◆ **WHAT THE TASK REQUIRES**:
Your answer needs to include each line of the records in which the string "Histogram" can be found.

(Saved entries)
====

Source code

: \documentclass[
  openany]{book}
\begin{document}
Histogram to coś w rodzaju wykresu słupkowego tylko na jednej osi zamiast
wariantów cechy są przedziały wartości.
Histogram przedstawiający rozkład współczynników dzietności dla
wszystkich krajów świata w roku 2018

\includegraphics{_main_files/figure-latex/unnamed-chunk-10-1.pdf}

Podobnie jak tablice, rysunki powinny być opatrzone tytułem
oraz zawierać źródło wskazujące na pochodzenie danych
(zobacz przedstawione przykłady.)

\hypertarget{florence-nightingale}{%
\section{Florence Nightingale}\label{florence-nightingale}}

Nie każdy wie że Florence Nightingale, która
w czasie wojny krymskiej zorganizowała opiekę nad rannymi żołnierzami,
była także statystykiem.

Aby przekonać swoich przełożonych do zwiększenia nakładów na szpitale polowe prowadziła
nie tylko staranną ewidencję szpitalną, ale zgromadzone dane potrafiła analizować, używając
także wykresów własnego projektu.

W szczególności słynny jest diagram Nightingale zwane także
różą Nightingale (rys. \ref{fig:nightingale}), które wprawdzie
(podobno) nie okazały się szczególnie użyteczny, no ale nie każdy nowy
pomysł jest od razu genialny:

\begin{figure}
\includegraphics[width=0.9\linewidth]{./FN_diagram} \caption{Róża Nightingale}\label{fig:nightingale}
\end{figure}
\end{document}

====

◆ **RESULT**:
Histogram to coś w rodzaju wykresu słupkowego tylko na jednej osi zamiast
Histogram przedstawiający rozkład współczynników dzietności dla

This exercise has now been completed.